# Using multiple losses for a model

I am training two losses for multi-label autoencoder. Both losses aim at different segments in the attention module of the model. Initially, I was thinking of combining the two losses into a single loss like;

`loss = loss1 - coef. * loss2 // having coef. to give less attention to loss2.`

But in this case, the total loss starts going negative and keeps increasing in negative after some epochs. So I am thinking of updating both the losses separately for the model like;

``````loss1.backward(retain_graph=true)
loss2.backward()
optimizer.step()
``````

I am looking for more suggestions and if I am missing something in my first approach (combined loss).
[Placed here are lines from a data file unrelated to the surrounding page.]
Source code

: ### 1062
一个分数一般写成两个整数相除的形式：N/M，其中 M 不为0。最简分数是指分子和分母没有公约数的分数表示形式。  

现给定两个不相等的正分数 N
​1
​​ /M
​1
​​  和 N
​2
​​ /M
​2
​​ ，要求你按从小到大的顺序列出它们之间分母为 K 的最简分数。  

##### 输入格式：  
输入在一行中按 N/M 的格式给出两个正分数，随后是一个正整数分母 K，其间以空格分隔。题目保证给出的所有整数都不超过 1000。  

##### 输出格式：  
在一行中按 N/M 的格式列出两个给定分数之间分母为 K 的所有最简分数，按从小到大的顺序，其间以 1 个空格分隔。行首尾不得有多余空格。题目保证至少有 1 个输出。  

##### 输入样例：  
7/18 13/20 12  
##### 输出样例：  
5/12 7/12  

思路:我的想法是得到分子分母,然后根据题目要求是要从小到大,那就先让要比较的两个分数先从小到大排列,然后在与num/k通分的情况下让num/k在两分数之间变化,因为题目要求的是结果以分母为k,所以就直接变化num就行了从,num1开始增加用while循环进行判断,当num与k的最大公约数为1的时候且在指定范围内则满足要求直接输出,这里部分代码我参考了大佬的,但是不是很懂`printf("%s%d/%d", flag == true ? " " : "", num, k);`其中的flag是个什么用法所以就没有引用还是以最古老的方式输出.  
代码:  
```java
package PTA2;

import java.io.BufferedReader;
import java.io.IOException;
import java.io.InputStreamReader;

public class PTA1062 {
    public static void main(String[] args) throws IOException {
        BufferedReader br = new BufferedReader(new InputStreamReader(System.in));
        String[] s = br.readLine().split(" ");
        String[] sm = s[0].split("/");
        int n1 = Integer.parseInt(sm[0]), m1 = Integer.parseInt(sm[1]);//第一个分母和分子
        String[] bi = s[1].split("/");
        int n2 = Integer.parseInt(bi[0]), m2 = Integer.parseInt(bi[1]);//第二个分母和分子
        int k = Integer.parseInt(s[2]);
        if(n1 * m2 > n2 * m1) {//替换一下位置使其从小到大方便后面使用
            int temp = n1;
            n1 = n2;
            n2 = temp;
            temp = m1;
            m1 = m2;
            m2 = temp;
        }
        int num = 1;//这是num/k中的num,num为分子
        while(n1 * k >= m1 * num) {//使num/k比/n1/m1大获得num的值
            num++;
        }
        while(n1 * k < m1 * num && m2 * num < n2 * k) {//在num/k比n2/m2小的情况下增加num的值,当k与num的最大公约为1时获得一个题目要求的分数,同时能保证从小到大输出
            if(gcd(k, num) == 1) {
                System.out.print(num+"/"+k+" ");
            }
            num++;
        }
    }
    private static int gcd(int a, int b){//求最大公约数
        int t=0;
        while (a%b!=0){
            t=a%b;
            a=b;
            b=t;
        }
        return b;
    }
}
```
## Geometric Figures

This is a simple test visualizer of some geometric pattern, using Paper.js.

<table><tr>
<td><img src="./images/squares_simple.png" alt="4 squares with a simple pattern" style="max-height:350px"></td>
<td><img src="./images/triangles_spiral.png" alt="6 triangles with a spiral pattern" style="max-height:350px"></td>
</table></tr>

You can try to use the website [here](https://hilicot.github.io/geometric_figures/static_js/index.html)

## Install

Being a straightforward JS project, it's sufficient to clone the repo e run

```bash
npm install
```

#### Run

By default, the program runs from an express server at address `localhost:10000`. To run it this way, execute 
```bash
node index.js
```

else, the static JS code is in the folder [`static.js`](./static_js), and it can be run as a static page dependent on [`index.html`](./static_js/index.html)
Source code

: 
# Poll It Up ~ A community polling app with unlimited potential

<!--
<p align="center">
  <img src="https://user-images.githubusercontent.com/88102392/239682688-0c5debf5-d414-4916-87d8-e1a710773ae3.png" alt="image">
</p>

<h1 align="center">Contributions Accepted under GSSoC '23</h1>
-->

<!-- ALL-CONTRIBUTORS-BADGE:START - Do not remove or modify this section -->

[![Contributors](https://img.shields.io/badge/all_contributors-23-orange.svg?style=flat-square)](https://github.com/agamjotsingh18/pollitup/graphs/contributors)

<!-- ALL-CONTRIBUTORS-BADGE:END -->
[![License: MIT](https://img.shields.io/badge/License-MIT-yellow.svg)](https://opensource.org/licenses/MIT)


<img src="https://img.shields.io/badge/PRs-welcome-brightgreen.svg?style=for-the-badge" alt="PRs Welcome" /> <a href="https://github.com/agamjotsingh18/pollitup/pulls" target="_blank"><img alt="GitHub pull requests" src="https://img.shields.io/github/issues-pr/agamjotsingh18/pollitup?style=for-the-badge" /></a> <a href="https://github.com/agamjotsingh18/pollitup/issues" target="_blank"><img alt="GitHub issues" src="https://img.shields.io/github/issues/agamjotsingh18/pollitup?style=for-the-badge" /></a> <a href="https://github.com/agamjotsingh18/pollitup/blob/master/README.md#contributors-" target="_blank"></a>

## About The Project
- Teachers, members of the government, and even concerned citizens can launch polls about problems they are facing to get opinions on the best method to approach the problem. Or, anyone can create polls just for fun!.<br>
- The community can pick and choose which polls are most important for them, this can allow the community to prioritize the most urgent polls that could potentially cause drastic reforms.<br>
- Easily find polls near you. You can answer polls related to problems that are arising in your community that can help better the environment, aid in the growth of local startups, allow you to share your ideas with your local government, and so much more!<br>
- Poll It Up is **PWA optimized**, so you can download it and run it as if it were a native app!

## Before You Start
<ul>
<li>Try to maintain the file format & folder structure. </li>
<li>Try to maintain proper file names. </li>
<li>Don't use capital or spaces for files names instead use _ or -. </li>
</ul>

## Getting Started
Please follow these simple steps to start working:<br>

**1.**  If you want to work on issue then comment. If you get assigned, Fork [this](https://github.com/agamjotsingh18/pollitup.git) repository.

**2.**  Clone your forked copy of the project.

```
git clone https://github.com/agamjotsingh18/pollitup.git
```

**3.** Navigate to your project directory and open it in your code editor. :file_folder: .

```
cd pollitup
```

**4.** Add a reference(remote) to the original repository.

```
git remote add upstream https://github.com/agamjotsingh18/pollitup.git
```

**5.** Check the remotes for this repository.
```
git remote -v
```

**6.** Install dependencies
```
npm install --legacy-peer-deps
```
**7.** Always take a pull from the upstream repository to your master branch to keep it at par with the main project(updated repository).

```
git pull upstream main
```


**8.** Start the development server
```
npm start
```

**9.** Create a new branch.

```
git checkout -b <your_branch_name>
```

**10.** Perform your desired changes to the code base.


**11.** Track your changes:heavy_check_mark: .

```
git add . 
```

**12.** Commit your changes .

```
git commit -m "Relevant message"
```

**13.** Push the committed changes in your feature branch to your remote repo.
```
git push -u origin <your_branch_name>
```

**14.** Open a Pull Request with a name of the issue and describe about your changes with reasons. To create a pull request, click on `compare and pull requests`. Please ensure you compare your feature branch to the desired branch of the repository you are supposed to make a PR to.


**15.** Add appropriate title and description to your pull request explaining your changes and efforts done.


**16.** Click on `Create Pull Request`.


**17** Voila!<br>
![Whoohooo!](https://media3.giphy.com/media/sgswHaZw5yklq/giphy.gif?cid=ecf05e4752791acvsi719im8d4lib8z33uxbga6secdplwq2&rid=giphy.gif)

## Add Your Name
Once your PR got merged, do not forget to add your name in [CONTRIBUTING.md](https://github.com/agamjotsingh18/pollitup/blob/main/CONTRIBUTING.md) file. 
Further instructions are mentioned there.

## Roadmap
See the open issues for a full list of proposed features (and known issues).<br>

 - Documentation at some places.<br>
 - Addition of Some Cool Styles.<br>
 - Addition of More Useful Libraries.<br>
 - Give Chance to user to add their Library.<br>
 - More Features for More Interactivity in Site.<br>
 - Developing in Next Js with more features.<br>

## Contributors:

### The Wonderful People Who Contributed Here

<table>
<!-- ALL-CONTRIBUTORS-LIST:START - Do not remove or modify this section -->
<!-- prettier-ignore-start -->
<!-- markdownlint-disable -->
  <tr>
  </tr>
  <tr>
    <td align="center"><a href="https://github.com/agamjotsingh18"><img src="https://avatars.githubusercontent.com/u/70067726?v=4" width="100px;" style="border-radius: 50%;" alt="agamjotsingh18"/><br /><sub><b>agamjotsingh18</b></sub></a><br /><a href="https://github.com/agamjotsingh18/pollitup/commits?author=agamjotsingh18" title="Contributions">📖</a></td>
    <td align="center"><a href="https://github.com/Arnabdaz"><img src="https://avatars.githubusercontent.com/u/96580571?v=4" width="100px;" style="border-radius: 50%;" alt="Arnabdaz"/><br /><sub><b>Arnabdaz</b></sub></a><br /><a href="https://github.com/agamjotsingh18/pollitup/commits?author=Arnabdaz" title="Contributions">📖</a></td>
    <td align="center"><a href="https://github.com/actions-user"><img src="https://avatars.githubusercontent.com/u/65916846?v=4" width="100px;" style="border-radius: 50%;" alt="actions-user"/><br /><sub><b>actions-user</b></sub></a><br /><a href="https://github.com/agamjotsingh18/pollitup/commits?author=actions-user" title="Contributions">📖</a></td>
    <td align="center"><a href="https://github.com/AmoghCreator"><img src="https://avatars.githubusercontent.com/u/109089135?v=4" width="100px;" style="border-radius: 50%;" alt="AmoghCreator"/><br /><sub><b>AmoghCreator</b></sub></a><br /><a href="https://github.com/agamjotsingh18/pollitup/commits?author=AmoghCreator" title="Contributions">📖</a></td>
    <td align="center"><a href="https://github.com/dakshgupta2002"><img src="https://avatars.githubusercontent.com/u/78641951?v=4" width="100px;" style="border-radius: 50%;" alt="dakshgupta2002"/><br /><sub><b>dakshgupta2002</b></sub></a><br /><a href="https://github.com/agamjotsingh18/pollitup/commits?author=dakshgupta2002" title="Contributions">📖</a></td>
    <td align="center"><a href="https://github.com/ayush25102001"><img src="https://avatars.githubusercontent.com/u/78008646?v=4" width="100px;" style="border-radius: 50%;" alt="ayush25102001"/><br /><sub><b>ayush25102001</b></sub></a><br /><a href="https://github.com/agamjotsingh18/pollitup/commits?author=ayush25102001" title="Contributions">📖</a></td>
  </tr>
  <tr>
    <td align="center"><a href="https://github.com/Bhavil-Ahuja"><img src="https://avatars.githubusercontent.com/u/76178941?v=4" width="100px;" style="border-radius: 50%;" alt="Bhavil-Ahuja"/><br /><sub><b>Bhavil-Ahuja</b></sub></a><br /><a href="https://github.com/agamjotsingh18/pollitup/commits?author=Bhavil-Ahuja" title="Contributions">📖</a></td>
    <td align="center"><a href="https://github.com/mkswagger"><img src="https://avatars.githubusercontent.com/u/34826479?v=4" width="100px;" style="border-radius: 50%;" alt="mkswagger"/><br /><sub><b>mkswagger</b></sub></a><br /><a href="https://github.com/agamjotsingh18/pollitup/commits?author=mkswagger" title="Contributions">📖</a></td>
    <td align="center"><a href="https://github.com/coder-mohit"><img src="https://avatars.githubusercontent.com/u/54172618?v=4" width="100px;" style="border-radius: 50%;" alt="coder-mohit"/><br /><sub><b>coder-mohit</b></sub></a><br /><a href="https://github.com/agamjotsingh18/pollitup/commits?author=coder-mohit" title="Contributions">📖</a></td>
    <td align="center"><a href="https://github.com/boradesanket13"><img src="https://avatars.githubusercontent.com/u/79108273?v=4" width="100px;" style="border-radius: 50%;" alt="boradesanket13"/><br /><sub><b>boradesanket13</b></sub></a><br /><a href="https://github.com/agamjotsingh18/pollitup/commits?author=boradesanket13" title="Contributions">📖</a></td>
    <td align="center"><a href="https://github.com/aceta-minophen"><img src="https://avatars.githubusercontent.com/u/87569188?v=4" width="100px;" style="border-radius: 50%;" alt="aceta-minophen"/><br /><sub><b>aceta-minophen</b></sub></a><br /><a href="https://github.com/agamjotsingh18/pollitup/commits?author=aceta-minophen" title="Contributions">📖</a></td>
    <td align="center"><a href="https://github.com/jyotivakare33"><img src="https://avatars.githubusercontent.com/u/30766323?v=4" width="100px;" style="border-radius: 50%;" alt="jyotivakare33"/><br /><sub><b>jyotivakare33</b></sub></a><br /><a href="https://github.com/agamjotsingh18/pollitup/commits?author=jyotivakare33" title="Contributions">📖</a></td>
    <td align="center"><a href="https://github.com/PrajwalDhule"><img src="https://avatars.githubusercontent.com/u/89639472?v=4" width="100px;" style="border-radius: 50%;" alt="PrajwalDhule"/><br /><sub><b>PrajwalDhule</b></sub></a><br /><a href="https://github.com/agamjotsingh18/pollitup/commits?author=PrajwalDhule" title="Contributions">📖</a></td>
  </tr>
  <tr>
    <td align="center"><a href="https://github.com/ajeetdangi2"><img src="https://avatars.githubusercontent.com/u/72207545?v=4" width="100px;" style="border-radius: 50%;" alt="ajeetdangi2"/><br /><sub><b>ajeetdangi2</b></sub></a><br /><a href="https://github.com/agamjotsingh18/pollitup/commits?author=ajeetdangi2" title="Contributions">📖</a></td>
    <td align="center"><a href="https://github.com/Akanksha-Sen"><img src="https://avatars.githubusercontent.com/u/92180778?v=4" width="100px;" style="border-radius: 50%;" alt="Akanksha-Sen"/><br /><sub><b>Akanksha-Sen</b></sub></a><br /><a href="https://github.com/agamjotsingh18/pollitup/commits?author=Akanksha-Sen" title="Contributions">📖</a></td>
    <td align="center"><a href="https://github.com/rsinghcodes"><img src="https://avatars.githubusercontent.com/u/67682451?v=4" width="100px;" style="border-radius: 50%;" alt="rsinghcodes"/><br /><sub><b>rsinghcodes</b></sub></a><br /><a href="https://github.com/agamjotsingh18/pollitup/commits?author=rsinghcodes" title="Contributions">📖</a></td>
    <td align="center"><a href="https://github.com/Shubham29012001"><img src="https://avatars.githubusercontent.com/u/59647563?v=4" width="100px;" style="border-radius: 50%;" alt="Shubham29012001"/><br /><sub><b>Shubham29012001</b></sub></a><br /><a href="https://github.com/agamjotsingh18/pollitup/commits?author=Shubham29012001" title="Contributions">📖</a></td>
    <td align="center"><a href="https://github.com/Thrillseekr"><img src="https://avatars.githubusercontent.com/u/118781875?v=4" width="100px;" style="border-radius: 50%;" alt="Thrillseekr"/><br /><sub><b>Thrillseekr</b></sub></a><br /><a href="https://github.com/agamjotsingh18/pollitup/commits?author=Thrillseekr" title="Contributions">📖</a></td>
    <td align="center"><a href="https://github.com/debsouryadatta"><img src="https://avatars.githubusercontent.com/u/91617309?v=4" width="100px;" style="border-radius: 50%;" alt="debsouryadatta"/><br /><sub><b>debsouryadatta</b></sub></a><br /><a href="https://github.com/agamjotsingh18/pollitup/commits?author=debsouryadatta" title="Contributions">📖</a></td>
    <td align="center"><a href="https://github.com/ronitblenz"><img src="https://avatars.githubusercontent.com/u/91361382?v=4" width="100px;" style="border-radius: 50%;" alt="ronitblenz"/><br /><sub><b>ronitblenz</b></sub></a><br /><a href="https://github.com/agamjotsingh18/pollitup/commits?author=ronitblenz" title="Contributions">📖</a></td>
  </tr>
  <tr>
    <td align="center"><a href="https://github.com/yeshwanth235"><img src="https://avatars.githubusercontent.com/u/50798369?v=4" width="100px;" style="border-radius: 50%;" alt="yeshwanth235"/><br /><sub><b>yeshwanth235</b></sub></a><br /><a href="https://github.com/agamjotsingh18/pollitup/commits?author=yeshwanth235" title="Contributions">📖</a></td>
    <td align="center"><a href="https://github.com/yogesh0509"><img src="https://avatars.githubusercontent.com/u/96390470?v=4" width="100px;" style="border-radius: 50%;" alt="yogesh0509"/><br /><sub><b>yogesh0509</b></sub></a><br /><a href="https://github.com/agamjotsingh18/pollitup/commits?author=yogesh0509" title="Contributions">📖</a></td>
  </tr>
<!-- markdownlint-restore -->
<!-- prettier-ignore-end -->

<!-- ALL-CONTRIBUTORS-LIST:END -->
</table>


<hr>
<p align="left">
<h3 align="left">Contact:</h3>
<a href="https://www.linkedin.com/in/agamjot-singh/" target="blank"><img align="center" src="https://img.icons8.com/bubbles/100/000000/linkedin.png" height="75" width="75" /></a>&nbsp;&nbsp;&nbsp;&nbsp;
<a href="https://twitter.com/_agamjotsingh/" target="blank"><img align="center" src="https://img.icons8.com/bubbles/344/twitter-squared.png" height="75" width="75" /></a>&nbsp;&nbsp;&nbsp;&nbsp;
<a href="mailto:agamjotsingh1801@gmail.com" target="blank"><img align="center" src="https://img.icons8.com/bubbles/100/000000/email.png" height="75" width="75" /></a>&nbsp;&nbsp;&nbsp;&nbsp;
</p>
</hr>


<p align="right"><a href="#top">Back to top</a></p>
Clarifying question: Should both losses be minimized in your problem?

If so then it seems to me that you would want something like `loss = loss1 + coef. * loss2`. Seems to me that your coefficient setup is perfectly reasonable, it will no doubt need to be tuned to produce the right focus for your model though.

Mathematically speaking I think hitting both individual loss functions with `backward()` is equivalent to this loss: `loss = loss1 + loss2` as it will just accumulate the gradients together in the second backwards pass.

Thanks!
It was surprise to me that the model’s accuracy increased a lot even if the over all loss was too extreme to negative. I tested the model and based on it’s so good performance I am confused in justifying the behavior of the loss below zero as I haven’t seen any such examples so far.

@_joker in your original example you show subtracting on loss function from another. Most loss functions are usually defined to be minimized and not maximized. If you are subtracting a loss function then you are in-effect asking the optimizer to make that loss function as big as it can. This might result in your large negative loss values.

@zacharynew
True! The reason to subtract the losses is –
loss1 – encoded representation from the i th class label
loss2 – encoded representation from the non i th class label.

Here, I encourage the loss1 to be mapped to as close to hyper-ball center where each class is a p-norm ball so it has to be subtracted from loss1.